-- SUPPLIED RECORDS follows --

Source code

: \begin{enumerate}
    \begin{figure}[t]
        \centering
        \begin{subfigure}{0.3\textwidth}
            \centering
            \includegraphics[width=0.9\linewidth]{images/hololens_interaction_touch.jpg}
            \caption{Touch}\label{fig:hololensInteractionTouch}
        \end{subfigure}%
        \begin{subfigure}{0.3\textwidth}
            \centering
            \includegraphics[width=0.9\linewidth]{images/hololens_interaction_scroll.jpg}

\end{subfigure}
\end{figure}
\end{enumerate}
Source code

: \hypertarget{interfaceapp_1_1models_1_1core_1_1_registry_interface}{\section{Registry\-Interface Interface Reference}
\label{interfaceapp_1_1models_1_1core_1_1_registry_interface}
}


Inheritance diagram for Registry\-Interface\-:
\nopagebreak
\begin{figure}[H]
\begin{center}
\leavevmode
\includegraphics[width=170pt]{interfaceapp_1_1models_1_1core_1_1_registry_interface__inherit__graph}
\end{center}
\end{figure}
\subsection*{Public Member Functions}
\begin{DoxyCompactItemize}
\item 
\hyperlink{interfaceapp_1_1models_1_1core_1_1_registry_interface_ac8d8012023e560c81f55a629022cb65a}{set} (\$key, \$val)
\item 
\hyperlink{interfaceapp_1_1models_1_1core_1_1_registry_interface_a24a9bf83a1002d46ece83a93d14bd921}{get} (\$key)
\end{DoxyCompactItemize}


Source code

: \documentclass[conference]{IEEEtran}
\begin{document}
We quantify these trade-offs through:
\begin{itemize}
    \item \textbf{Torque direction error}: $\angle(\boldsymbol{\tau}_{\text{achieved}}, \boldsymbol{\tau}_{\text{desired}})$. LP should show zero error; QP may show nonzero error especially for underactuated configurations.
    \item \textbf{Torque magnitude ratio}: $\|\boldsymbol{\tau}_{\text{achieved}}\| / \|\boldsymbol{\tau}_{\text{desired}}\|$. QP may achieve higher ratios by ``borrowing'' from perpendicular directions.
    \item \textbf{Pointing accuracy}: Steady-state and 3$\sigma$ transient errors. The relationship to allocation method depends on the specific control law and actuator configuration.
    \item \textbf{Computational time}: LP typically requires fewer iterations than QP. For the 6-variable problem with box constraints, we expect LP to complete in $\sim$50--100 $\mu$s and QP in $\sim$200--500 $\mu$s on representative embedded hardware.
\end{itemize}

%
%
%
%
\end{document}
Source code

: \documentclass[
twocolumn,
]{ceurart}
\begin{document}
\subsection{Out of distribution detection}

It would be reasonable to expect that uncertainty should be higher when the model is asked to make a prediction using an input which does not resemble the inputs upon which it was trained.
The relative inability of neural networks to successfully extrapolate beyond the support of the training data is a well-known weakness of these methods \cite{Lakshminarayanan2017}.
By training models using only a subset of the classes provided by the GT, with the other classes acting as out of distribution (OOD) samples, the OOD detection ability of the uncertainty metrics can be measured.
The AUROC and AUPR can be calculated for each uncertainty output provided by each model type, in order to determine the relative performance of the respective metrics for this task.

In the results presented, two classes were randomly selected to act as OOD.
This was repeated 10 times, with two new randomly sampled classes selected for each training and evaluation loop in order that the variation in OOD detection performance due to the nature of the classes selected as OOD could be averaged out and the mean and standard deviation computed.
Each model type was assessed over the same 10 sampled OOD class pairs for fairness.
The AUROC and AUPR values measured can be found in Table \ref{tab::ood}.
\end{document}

-- SUPPLIED RECORDS concluded --

(EXERCISE DIRECTIONS): Restate exactly, and only, every line from the one that contains "This was repeated" through the last line of the records.

(TASK RESULT):
This was repeated 10 times, with two new randomly sampled classes selected for each training and evaluation loop in order that the variation in OOD detection performance due to the nature of the classes selected as OOD could be averaged out and the mean and standard deviation computed.
Each model type was assessed over the same 10 sampled OOD class pairs for fairness.
The AUROC and AUPR values measured can be found in Table \ref{tab::ood}.
\end{document}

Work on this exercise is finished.